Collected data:
· · · · ·

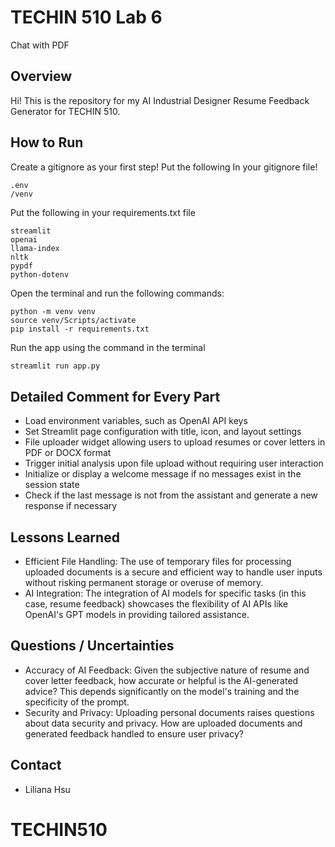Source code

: 
# TECHIN 510 Lab 6
Chat with PDF

## Overview
Hi! This is the repository for my AI Industrial Designer Resume Feedback Generator for TECHIN 510.   

## How to Run

Create a gitignore as your first step! Put the following In your gitignore file!
```
.env
/venv
```

Put the following in your requirements.txt file
```
streamlit
openai
llama-index
nltk
pypdf
python-dotenv
```

Open the terminal and run the following commands:
```    
python -m venv venv             
source venv/Scripts/activate        
pip install -r requirements.txt

```

Run the app using the command in the terminal
```bash
streamlit run app.py
```

## Detailed Comment for Every Part
- Load environment variables, such as OpenAI API keys
- Set Streamlit page configuration with title, icon, and layout settings
- File uploader widget allowing users to upload resumes or cover letters in PDF or DOCX format
- Trigger initial analysis upon file upload without requiring user interaction
- Initialize or display a welcome message if no messages exist in the session state
- Check if the last message is not from the assistant and generate a new response if necessary

## Lessons Learned
- Efficient File Handling: The use of temporary files for processing uploaded documents is a secure and efficient way to handle user inputs without risking permanent storage or overuse of memory.
- AI Integration: The integration of AI models for specific tasks (in this case, resume feedback) showcases the flexibility of AI APIs like OpenAI's GPT models in providing tailored assistance.

## Questions / Uncertainties
- Accuracy of AI Feedback: Given the subjective nature of resume and cover letter feedback, how accurate or helpful is the AI-generated advice? This depends significantly on the model's training and the specificity of the prompt.
- Security and Privacy: Uploading personal documents raises questions about data security and privacy. How are uploaded documents and generated feedback handled to ensure user privacy?


## Contact

- Liliana Hsu
# TECHIN510






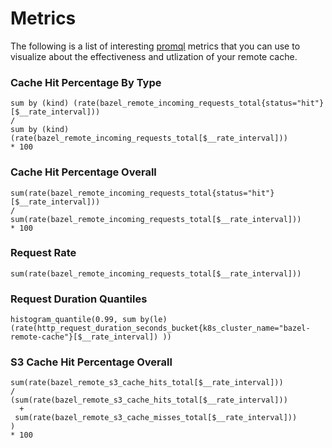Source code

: # Metrics

The following is a list of interesting [promql](https://prometheus.io/docs/prometheus/latest/querying/basics/) metrics that you can use to visualize about the effectiveness and utlization of your remote cache.

### Cache Hit Percentage By Type

```promql
sum by (kind) (rate(bazel_remote_incoming_requests_total{status="hit"}[$__rate_interval]))
/
sum by (kind) (rate(bazel_remote_incoming_requests_total[$__rate_interval]))
* 100
```

### Cache Hit Percentage Overall

```promql
sum(rate(bazel_remote_incoming_requests_total{status="hit"}[$__rate_interval]))
/
sum(rate(bazel_remote_incoming_requests_total[$__rate_interval]))
* 100
```

### Request Rate

```promql
sum(rate(bazel_remote_incoming_requests_total[$__rate_interval]))
```

### Request Duration Quantiles

```promql
histogram_quantile(0.99, sum by(le) (rate(http_request_duration_seconds_bucket{k8s_cluster_name="bazel-remote-cache"}[$__rate_interval]) ))
```

### S3 Cache Hit Percentage Overall

```promql
sum(rate(bazel_remote_s3_cache_hits_total[$__rate_interval])) 
/ 
(sum(rate(bazel_remote_s3_cache_hits_total[$__rate_interval]))
  + 
 sum(rate(bazel_remote_s3_cache_misses_total[$__rate_interval]))
) 
* 100
```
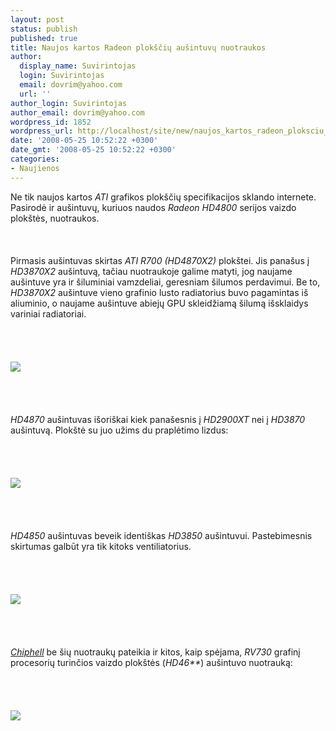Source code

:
 ```yaml
---
layout: post
status: publish
published: true
title: Naujos kartos Radeon plokščių aušintuvų nuotraukos
author:
  display_name: Suvirintojas
  login: Suvirintojas
  email: dovrim@yahoo.com
  url: ''
author_login: Suvirintojas
author_email: dovrim@yahoo.com
wordpress_id: 1852
wordpress_url: http://localhost/site/new/naujos_kartos_radeon_ploksciu_ausintuvu_nuotraukos/
date: '2008-05-25 10:52:22 +0300'
date_gmt: '2008-05-25 10:52:22 +0300'
categories:
- Naujienos
---
```

<p>Ne tik naujos kartos <i>ATI</i> grafikos plokščių specifikacijos sklando internete. Pasirodė ir aušintuvų, kuriuos naudos <i>Radeon HD4800</i> serijos vaizdo plokštės, nuotraukos.<br />
<br><br />
<br>Pirmasis aušintuvas skirtas <i>ATI R700 (HD4870X2)</i> plokštei. Jis panašus į <i>HD3870X2</i> aušintuvą, tačiau nuotraukoje galime matyti, jog naujame aušintuve yra ir šiluminiai vamzdeliai, geresniam šilumos perdavimui. Be to, <i>HD3870X2</i> aušintuve vieno grafinio lusto radiatorius buvo pagamintas iš aliuminio, o naujame aušintuve abiejų GPU skleidžiamą šilumą išsklaidys variniai radiatoriai.<br />
<br><br />
<br><br><img src="http://img98.imageshack.us/img98/930/radeonhd4870x2cooler01bn8.jpg"><br><br />
<br><br />
<br><i>HD4870</i> aušintuvas išoriškai kiek panašesnis į <i>HD2900XT</i> nei į <i>HD3870</i> aušintuvą. Plokštė su juo užims du praplėtimo lizdus:<br />
<br><br />
<br><br><img src="http://img98.imageshack.us/img98/7996/radeonhd4870cooler01we5.jpg"><br><br />
<br><br />
<br><i>HD4850</i> aušintuvas beveik identiškas <i>HD3850</i> aušintuvui. Pastebimesnis skirtumas galbūt yra tik kitoks ventiliatorius.<br />
<br><br />
<br><br><img src="http://img98.imageshack.us/img98/213/radeonhd4850cooler01jv4.jpg"><br><br />
<br><br />
<br><a class="ns" href="http://bbs.chiphell.com/index.php"><i>Chiphell</i></a> be šių nuotraukų pateikia ir kitos, kaip spėjama, <i>RV730</i> grafinį procesorių turinčios vaizdo plokštės (<i>HD46**</i>) aušintuvo nuotrauką:<br />
<br><br />
<br><br><img src="http://img98.imageshack.us/img98/8209/radeonhd46x0cooler01yw1.jpg"><br><br />
<br><br />
<br><br />
<br></p>
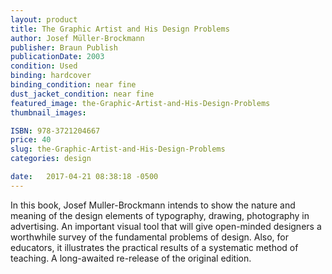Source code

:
 ```yaml
---
layout: product
title: The Graphic Artist and His Design Problems
author: Josef Müller-Brockmann 
publisher: Braun Publish
publicationDate: 2003
condition: Used
binding: hardcover
binding_condition: near fine
dust_jacket_condition: near fine
featured_image: the-Graphic-Artist-and-His-Design-Problems
thumbnail_images:

ISBN: 978-3721204667
price: 40
slug: the-Graphic-Artist-and-His-Design-Problems
categories: design

date:   2017-04-21 08:38:18 -0500
---
```



In this book, Josef Muller-Brockmann intends to show the nature and meaning of the design elements of typography, drawing, photography in advertising. An important visual tool that will give open-minded designers a worthwhile survey of the fundamental problems of design. Also, for educators, it illustrates the practical results of a systematic method of teaching. A long-awaited re-release of the original edition.
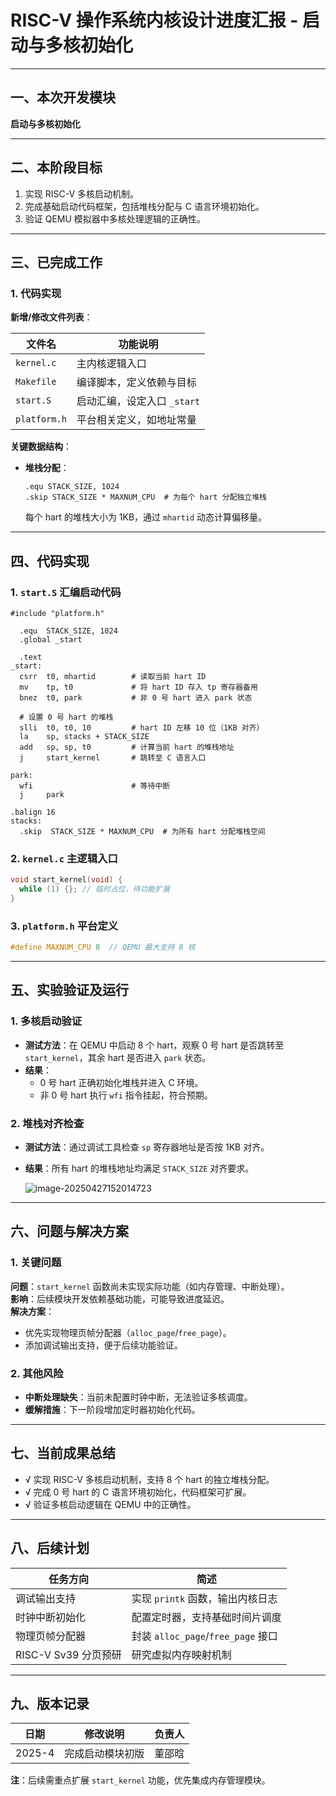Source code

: # RISC-V 操作系统内核设计进度汇报 - 启动与多核初始化

---

## 一、本次开发模块  
**启动与多核初始化**  

---

## 二、本阶段目标  
1. 实现 RISC-V 多核启动机制。  
2. 完成基础启动代码框架，包括堆栈分配与 C 语言环境初始化。  
3. 验证 QEMU 模拟器中多核处理逻辑的正确性。  

---

## 三、已完成工作  

### 1. 代码实现  
**新增/修改文件列表**：  

| 文件名       | 功能说明                    |
| ------------ | --------------------------- |
| `kernel.c`   | 主内核逻辑入口              |
| `Makefile`   | 编译脚本，定义依赖与目标    |
| `start.S`    | 启动汇编，设定入口 `_start` |
| `platform.h` | 平台相关定义，如地址常量    |

**关键数据结构**：  
- **堆栈分配**：  
  ```assembly
  .equ STACK_SIZE, 1024
  .skip STACK_SIZE * MAXNUM_CPU  # 为每个 hart 分配独立堆栈
  ```
  每个 hart 的堆栈大小为 1KB，通过 `mhartid` 动态计算偏移量。  

---

## 四、代码实现  

### 1. `start.S` 汇编启动代码  
```assembly
#include "platform.h"

  .equ  STACK_SIZE, 1024
  .global _start

  .text
_start:
  csrr  t0, mhartid        # 读取当前 hart ID
  mv    tp, t0             # 将 hart ID 存入 tp 寄存器备用
  bnez  t0, park           # 非 0 号 hart 进入 park 状态

  # 设置 0 号 hart 的堆栈
  slli  t0, t0, 10         # hart ID 左移 10 位（1KB 对齐）
  la    sp, stacks + STACK_SIZE
  add   sp, sp, t0         # 计算当前 hart 的堆栈地址
  j     start_kernel       # 跳转至 C 语言入口

park:
  wfi                      # 等待中断
  j     park

.balign 16
stacks:
  .skip  STACK_SIZE * MAXNUM_CPU  # 为所有 hart 分配堆栈空间
```

### 2. `kernel.c` 主逻辑入口  
```c
void start_kernel(void) {
  while (1) {}; // 临时占位，待功能扩展
}
```

### 3. `platform.h` 平台定义  
```c
#define MAXNUM_CPU 8  // QEMU 最大支持 8 核
```

---

## 五、实验验证及运行  

### 1. 多核启动验证  
- **测试方法**：在 QEMU 中启动 8 个 hart，观察 0 号 hart 是否跳转至 `start_kernel`，其余 hart 是否进入 `park` 状态。  
- **结果**：  
  - 0 号 hart 正确初始化堆栈并进入 C 环境。  
  - 非 0 号 hart 执行 `wfi` 指令挂起，符合预期。  

### 2. 堆栈对齐检查  
- **测试方法**：通过调试工具检查 `sp` 寄存器地址是否按 1KB 对齐。  

- **结果**：所有 hart 的堆栈地址均满足 `STACK_SIZE` 对齐要求。  

  ![image-20250427152014723](C:\Users\Dongs\AppData\Roaming\Typora\typora-user-images\image-20250427152014723.png)

---

## 六、问题与解决方案  

### 1. 关键问题  
**问题**：`start_kernel` 函数尚未实现实际功能（如内存管理、中断处理）。  
**影响**：后续模块开发依赖基础功能，可能导致进度延迟。  
**解决方案**：  
- 优先实现物理页帧分配器（`alloc_page`/`free_page`）。  
- 添加调试输出支持，便于后续功能验证。  

### 2. 其他风险  
- **中断处理缺失**：当前未配置时钟中断，无法验证多核调度。  
- **缓解措施**：下一阶段增加定时器初始化代码。  

---

## 七、当前成果总结  
- √ 实现 RISC-V 多核启动机制，支持 8 个 hart 的独立堆栈分配。  
- √ 完成 0 号 hart 的 C 语言环境初始化，代码框架可扩展。  
- √ 验证多核启动逻辑在 QEMU 中的正确性。  

---

## 八、后续计划  

| 任务方向             | 简述                               |
| -------------------- | ---------------------------------- |
| 调试输出支持         | 实现 `printk` 函数，输出内核日志   |
| 时钟中断初始化       | 配置定时器，支持基础时间片调度     |
| 物理页帧分配器       | 封装 `alloc_page`/`free_page` 接口 |
| RISC-V Sv39 分页预研 | 研究虚拟内存映射机制               |

---

## 九、版本记录  

| 日期   | 修改说明         | 负责人 |
| ------ | ---------------- | ------ |
| 2025-4 | 完成启动模块初版 | 董邵晗 |

**注**：后续需重点扩展 `start_kernel` 功能，优先集成内存管理模块。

· · · · ·

## EXERCISE OBJECTIVE
Give back the line containing "完成启动模块初版 | 董邵晗 |" and all the lines after it through the end of the records, unchanged.

## SOLUTION FOR THIS PROBLEM
| 2025-4 | 完成启动模块初版 | 董邵晗 |

**注**：后续需重点扩展 `start_kernel` 功能，优先集成内存管理模块。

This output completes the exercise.